Hal ini dikarenakan dasar perairan yang sebelumnya terdapat kandungan pasir laut menjadi sangat curam dan dalam sehingga hempasan energi ombak yang menuju ke bibir pantai akan menjadi lebih tinggi karena berkurangnya peredaman oleh dasar perairan pantai.
Dan dampak selanjutnya timbulnya konflik sosial antara masyarakat yang pro-lingkungan dan para penambang pasir laut,” sambungnya.

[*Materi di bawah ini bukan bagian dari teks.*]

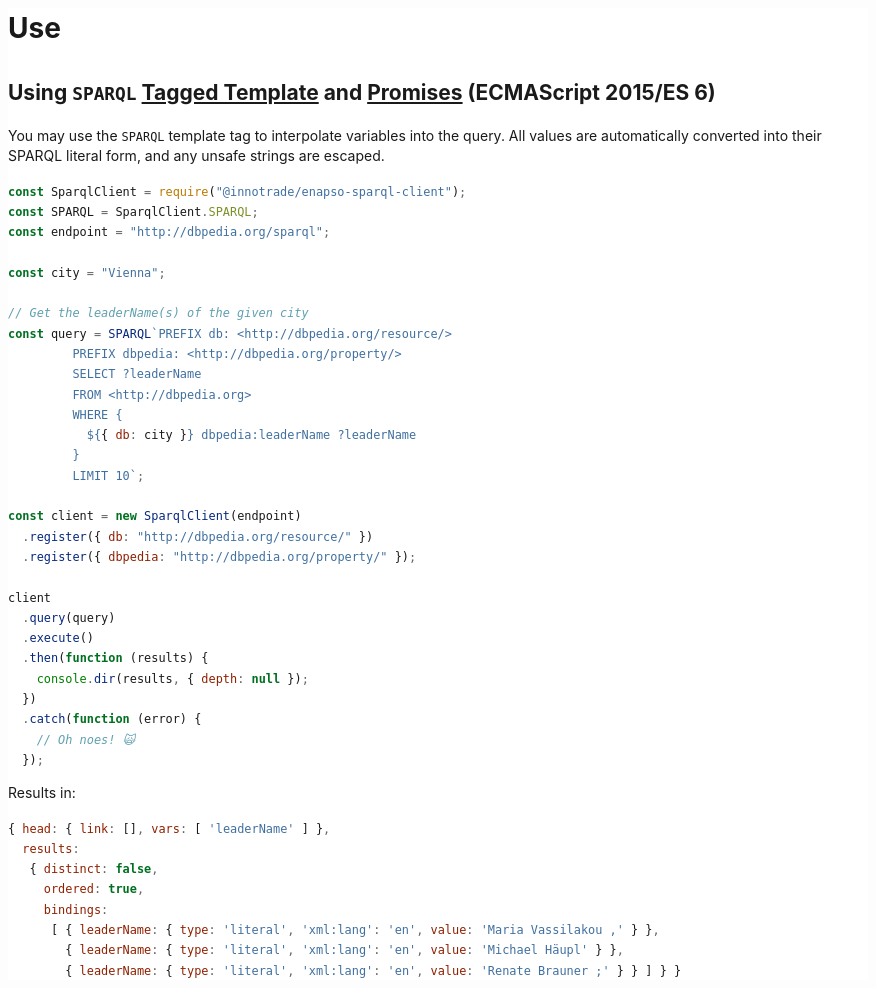 # Use

## Using `SPARQL` [Tagged Template][tt] and [Promises][] (ECMAScript 2015/ES 6)

You may use the `SPARQL` template tag to interpolate variables into the
query. All values are automatically converted into their SPARQL literal
form, and any unsafe strings are escaped.

```javascript
const SparqlClient = require("@innotrade/enapso-sparql-client");
const SPARQL = SparqlClient.SPARQL;
const endpoint = "http://dbpedia.org/sparql";

const city = "Vienna";

// Get the leaderName(s) of the given city
const query = SPARQL`PREFIX db: <http://dbpedia.org/resource/>
         PREFIX dbpedia: <http://dbpedia.org/property/>
         SELECT ?leaderName
         FROM <http://dbpedia.org>
         WHERE {
           ${{ db: city }} dbpedia:leaderName ?leaderName
         }
         LIMIT 10`;

const client = new SparqlClient(endpoint)
  .register({ db: "http://dbpedia.org/resource/" })
  .register({ dbpedia: "http://dbpedia.org/property/" });

client
  .query(query)
  .execute()
  .then(function (results) {
    console.dir(results, { depth: null });
  })
  .catch(function (error) {
    // Oh noes! 🙀
  });
```

Results in:

```javascript
{ head: { link: [], vars: [ 'leaderName' ] },
  results:
   { distinct: false,
     ordered: true,
     bindings:
      [ { leaderName: { type: 'literal', 'xml:lang': 'en', value: 'Maria Vassilakou ,' } },
        { leaderName: { type: 'literal', 'xml:lang': 'en', value: 'Michael Häupl' } },
        { leaderName: { type: 'literal', 'xml:lang': 'en', value: 'Renate Brauner ;' } } ] } }
```


[tt]: https://developer.mozilla.org/en-US/docs/Web/JavaScript/Reference/template_strings#Tagged_template_strings
[promises]: https://developer.mozilla.org/en-US/docs/Web/JavaScript/Reference/Global_Objects/Promise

“Sepuluh alasan di atas memberikan pemahaman kenapa ekspor pasir laut itu dilarang selama 20 tahun. Lalu kenapa tiba – tiba sekarang diperbolehkan? Tanya Riyono Ketua DPP PKS bidang Tani Nelayan.
Konflik akibat penambangan pasir laut sudah banyak terjadi, kasus 7 maret 2020 di Lampung Timur adanya pembakaran kapal oleh rakyat mengakibatkan konflik antar pengusaha dan masyarakat lokal. Jika sekarang diperkuat melalui PP maka potensi konflik akan semakin luas dan merugikan nelayan kecil.
Selain itu lahirnya PP ini diduga banyak kepentingan yang berpihak kepada pengusaha besar, dasar untuk memenuhi kebutuhan dalam negeri tidak sebanding dengan kerusakan yang akan ditimbulkan akibat penambangan pasir laut ini.
“Jika PP ini dijalankan maka menjadi ancaman nyata akan hilangnya pulau – pulau kecil dan terluar di NKRI, trus jika banyak kerusakan yang kenapa PP ini terbit? Presiden harusnya membatalkan PP ini” tegas Riyono.